Since 1931 when the Met Broadcasts began, eleven world premieres given by the Met have been shared with the radio audience, and five of those were the premiere performances themselves. Under the general managership of Giulio Gatti-Casazza from 1908-1935, the Met was very active in premiering new works‹nineteen operas in all. Since Met radio broadcasts only began towards the end of this period, just three of these newly premiered works were on the air. Desmond Taylor's Peter Ibbetson broadcast in part (Acts II and III) in the first Met broadcast season in March, 1932, and complete two years later in 1934. The world premiere of Louis Gruenberg's The Emperor Jones, based on a Eugene O'Neill play, was broadcast live from the Met on January 7, 1933, and the stage premiere of Howard Hanson's Merry Mount was broadcast about a year later in February, 1934. All three of these works were conducted by the great Italian maestro, Tullio Serafin, and featured a major role for the American baritone Lawrence Tibbett.

During the reign of Edward Johnson (1935-1949) as general manager, the Met was beset by financial problems that precluded much experimentation with financially unpredictable new operas. Of the three operatic world premieres that Johnson brought to the Met, only two were broadcast: Walter Damrosch's A Man Without a Country, and Bernard Rogers' The Warrior. The former was particularly noteworthy for the debut of a young soprano named Helen Traubel, while the latter, a treatment of the Samson and Delilah story, cast with young soon-to-be stars, Regina Resnik and Mack Harrell.

Rudolf Bing, general manager from 1950-1972, worked hard to modernize the Met's production standards, but was still leery of producing new works for financial reasons. He was sufficiently impressed by the music of the American composer Samuel Barber however to commission a new opera, Vanessa, which turned out to be one of the Met's more successful world premieres. Vanessa was broadcast in both 1958 and 1965. Following on this success Barber was the logical choice to compose a new opera to open the Met's new home at Lincoln Center. His Antony and Cleopatra, broadcast live on the radio, premiered on September 19, 1966, with Leontyne Price, Jess Thomas, and Justino Diaz in the leading roles of Franco Zeffirelli's elaborate production. Later that season another new work, Martin David Levy's Mourning Becomes Electra made its Met broadcast debut on April 1, 1967.

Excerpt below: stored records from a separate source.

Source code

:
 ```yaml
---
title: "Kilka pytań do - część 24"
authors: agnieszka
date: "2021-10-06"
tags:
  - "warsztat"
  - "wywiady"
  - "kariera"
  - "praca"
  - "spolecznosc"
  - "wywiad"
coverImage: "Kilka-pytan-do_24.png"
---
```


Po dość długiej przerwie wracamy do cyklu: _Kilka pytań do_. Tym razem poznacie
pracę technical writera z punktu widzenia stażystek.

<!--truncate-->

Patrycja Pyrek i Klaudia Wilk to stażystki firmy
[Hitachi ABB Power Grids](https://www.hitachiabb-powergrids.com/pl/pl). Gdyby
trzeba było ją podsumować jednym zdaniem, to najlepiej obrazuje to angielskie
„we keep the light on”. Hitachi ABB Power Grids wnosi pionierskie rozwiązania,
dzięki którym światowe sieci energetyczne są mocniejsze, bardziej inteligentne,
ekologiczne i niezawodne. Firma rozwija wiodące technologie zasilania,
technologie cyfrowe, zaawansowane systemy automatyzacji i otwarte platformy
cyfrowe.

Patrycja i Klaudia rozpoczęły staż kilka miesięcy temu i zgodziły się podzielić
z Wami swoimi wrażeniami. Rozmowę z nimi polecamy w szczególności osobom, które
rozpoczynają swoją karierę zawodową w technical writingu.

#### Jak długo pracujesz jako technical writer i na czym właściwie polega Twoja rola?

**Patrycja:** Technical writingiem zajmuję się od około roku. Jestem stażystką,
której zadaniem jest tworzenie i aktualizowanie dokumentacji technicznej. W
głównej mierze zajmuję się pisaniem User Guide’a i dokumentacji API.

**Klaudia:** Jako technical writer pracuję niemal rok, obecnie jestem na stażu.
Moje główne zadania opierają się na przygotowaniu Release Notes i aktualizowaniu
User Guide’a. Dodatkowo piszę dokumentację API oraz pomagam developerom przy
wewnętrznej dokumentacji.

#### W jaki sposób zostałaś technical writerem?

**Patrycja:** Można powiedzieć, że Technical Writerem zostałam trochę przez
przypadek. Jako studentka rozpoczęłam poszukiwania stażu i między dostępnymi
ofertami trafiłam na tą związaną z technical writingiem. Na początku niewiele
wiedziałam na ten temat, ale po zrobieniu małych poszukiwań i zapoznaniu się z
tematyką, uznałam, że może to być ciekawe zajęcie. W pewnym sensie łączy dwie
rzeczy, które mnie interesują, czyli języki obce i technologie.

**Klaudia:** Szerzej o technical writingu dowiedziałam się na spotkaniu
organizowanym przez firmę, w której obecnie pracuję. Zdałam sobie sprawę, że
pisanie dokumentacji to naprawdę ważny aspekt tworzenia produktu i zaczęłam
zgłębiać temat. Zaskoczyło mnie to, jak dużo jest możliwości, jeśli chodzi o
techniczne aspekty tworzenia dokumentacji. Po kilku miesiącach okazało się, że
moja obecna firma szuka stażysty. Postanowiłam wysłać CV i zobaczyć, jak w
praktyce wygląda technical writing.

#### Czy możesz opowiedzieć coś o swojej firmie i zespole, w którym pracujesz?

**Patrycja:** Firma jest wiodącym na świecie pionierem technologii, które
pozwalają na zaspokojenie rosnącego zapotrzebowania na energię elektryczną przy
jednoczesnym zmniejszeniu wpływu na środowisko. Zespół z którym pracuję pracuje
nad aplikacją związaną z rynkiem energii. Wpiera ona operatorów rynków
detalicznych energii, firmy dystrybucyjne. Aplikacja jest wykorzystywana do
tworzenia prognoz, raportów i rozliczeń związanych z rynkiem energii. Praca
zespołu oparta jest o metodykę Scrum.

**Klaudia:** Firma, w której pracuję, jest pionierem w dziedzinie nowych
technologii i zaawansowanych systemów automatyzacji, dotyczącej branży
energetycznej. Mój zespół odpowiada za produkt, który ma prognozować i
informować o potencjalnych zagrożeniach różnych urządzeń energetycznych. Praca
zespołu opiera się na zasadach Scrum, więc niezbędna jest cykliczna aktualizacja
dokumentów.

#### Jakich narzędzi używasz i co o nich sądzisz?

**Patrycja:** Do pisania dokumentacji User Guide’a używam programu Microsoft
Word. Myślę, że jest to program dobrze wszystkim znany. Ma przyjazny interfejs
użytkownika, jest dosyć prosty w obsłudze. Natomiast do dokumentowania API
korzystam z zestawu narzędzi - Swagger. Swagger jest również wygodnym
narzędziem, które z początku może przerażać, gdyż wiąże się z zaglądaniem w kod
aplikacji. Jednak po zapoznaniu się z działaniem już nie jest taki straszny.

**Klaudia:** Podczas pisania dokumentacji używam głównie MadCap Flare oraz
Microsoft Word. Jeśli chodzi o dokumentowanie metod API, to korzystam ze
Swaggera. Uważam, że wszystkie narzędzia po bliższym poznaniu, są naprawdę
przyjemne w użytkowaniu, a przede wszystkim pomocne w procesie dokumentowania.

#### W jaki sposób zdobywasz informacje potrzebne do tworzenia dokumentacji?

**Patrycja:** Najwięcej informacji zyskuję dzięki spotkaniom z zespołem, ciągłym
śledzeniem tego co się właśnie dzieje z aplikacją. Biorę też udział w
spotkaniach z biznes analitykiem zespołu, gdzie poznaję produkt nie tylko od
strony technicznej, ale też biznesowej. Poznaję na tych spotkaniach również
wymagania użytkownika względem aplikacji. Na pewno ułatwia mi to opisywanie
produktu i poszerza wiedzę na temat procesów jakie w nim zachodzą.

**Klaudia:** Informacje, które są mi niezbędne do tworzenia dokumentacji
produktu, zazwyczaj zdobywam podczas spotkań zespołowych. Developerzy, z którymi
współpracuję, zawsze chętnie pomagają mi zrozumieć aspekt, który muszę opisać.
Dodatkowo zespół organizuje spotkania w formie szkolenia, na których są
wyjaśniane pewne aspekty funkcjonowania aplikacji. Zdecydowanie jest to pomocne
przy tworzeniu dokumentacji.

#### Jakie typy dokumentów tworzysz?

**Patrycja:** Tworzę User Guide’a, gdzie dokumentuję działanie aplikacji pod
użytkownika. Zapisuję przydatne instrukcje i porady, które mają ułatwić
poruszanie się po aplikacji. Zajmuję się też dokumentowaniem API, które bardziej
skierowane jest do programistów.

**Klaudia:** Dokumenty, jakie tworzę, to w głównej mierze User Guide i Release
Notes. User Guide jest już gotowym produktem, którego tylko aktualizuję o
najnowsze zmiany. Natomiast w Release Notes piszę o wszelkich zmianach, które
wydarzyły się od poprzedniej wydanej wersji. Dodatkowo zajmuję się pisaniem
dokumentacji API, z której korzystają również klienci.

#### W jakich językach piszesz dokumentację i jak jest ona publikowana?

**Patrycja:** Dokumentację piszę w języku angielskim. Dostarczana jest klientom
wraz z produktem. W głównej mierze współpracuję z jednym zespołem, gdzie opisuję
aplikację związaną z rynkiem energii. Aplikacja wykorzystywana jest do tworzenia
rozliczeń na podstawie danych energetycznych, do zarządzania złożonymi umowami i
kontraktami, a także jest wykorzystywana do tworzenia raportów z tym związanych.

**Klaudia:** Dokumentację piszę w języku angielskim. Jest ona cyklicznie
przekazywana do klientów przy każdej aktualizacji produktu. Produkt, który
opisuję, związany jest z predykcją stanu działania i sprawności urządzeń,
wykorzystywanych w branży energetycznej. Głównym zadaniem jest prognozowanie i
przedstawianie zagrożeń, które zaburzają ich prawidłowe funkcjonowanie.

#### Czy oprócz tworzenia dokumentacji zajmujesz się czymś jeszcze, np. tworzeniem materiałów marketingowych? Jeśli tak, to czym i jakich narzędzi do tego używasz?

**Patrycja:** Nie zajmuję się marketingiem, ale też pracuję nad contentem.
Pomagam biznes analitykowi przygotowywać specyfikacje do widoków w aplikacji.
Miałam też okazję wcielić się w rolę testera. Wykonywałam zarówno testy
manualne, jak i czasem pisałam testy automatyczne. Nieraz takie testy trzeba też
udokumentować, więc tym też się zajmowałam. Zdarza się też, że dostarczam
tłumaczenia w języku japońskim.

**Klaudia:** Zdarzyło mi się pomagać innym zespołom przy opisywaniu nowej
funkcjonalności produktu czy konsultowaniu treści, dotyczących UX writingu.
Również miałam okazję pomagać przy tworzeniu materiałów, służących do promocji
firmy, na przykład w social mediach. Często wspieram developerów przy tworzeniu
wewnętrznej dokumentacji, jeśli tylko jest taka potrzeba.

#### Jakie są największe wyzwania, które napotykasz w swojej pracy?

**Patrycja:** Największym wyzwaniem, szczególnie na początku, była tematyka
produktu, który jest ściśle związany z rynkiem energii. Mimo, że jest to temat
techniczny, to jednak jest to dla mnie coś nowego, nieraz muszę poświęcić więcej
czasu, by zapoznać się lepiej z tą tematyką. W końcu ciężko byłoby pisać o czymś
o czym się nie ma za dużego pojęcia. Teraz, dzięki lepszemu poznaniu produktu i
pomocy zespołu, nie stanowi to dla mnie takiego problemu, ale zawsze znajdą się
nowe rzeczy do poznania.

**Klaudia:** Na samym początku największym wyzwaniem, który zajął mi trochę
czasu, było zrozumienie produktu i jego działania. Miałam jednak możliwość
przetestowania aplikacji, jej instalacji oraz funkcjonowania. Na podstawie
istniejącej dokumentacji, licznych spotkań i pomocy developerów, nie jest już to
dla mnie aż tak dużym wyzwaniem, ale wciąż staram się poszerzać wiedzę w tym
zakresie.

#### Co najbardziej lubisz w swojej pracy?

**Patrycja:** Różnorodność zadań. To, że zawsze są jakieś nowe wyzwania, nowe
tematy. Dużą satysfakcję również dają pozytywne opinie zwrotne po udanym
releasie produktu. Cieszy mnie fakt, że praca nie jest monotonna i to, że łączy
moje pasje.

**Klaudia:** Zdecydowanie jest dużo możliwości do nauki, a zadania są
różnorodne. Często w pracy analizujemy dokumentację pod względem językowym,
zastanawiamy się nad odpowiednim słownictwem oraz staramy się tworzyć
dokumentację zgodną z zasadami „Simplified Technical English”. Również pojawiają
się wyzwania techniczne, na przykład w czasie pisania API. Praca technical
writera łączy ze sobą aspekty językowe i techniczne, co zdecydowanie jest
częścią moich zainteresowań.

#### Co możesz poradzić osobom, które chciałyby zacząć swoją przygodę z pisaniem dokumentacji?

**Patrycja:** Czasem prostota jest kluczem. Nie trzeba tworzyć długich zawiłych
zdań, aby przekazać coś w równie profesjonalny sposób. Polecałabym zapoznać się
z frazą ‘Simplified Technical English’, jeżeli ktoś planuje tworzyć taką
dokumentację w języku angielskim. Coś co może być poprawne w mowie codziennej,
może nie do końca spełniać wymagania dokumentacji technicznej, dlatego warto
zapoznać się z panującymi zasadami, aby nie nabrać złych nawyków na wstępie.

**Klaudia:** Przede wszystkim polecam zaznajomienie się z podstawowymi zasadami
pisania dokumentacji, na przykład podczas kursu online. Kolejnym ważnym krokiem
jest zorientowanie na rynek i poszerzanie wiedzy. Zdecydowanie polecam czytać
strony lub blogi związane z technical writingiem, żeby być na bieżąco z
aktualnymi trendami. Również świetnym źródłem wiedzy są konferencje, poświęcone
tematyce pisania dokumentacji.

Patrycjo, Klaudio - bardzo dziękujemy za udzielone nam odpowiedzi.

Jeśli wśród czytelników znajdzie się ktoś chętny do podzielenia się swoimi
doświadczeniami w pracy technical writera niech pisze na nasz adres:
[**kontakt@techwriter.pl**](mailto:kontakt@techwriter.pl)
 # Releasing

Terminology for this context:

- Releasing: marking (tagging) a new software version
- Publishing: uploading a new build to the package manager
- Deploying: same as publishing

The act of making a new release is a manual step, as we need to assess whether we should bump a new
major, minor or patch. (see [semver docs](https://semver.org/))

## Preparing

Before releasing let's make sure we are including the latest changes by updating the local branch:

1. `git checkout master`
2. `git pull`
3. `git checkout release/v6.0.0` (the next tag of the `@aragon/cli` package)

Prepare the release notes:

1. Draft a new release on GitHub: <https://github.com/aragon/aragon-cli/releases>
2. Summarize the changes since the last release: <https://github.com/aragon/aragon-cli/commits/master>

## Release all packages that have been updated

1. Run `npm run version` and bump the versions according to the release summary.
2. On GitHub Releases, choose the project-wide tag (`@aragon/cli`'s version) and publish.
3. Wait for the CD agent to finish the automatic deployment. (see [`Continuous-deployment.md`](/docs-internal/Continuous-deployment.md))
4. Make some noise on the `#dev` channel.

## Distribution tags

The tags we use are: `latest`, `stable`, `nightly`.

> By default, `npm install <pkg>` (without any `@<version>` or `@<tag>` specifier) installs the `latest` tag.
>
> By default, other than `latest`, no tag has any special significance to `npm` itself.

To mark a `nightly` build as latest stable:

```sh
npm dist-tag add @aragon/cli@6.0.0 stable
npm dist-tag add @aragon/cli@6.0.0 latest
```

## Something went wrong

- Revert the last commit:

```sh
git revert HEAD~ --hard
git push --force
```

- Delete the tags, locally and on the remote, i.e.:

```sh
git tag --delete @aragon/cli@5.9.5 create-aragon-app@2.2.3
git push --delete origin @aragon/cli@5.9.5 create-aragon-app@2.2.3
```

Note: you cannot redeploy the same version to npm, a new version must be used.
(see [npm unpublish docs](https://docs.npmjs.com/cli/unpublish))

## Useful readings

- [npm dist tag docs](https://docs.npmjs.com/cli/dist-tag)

A quarter of a century passed before the Met presented any more world premieres. But under general manager Joseph Volpe the practice has been revived, beginning in December 1991 with John Corigliano's The Ghosts of Versailles, which was broadcast the following month. James Levine conducted with a cast including Teresa Stratas, Marilyn Horne, Håkan Hagegård, and Renée Fleming, The next season Philip Glass's The Voyage, had its world premiere performance broadcast live on October 12, 1992. The new opera was a commemoration of the 500th anniversary of the arrival of Columbus in the New World, with Tatiana Troyanos as Queen Isabella and Timothy Noble as Columbus. The Met Broadcasts greeted the new century on January 1, 2000 with John Harbison's The Great Gatsby, which had its premiere a few weeks earlier. Conducted by James Levine, the opera brought F. Scott Fitzgerald's American classic to the opera stage with Jerry Hadley, Dawn Upshaw, Susan Graham, Mark Baker, Dwayne Croft, Richard Paul Fink, and Lorraine Hunt Lieberson in major roles.

 
RELATED:

Explore Classic Arts:
Recommended Reading:
 X

Blocking belongs
on the stage,
not on websites.

Our website is made possible by
displaying online advertisements to our visitors.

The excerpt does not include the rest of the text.